Reading a JSON file should look familiar:

JsonReader · Available on feature json

use polars::prelude::*;

let mut file = std::fs::File::open("docs/data/path.json").unwrap();
let df = JsonReader::new(&mut file).finish().unwrap();

Newline Delimited JSON

JSON objects that are delimited by newlines can be read into polars in a much more performant way than standard json.

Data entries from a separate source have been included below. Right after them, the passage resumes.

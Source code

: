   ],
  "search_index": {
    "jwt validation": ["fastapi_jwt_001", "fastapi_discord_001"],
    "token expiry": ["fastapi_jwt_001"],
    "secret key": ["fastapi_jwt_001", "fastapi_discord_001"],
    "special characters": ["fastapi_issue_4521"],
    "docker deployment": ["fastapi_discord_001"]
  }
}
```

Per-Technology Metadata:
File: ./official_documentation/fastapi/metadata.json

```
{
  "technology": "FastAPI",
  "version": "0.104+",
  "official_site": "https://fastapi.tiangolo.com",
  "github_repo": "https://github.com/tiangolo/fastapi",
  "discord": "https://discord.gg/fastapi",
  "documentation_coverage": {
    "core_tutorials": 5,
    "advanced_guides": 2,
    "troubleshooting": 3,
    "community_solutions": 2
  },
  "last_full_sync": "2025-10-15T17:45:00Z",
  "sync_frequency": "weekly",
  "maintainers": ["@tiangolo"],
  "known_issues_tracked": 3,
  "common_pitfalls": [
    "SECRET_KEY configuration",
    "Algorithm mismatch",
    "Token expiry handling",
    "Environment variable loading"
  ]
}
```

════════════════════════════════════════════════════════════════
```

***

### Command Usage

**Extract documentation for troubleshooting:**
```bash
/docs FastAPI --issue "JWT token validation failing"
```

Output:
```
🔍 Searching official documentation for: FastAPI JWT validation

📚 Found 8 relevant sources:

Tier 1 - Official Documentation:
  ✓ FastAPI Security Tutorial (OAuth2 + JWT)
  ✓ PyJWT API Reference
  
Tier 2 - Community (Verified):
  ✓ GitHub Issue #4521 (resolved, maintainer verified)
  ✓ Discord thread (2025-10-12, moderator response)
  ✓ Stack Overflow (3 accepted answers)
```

JsonLineReader · Available on feature json

let mut file = std::fs::File::open("docs/data/path.json").unwrap();
let df = JsonLineReader::new(&mut file).finish().unwrap();

Write

JsonWriter · JsonWriter · Available on feature json

let mut df = df!(
    "foo" => &[1, 2, 3],
    "bar" => &[None, Some("bak"), Some("baz")],
)
.unwrap();

let mut file = std::fs::File::create("docs/data/path.json").unwrap();

// json
JsonWriter::new(&mut file)
    .with_json_format(JsonFormat::Json)
    .finish(&mut df)
    .unwrap();

// ndjson
JsonWriter::new(&mut file)
    .with_json_format(JsonFormat::JsonLines)
    .finish(&mut df)
    .unwrap();

Scan

Polars allows you to scan a JSON input only for newline delimited json. Scanning delays the actual parsing of the file and instead returns a lazy computation holder called a LazyFrame.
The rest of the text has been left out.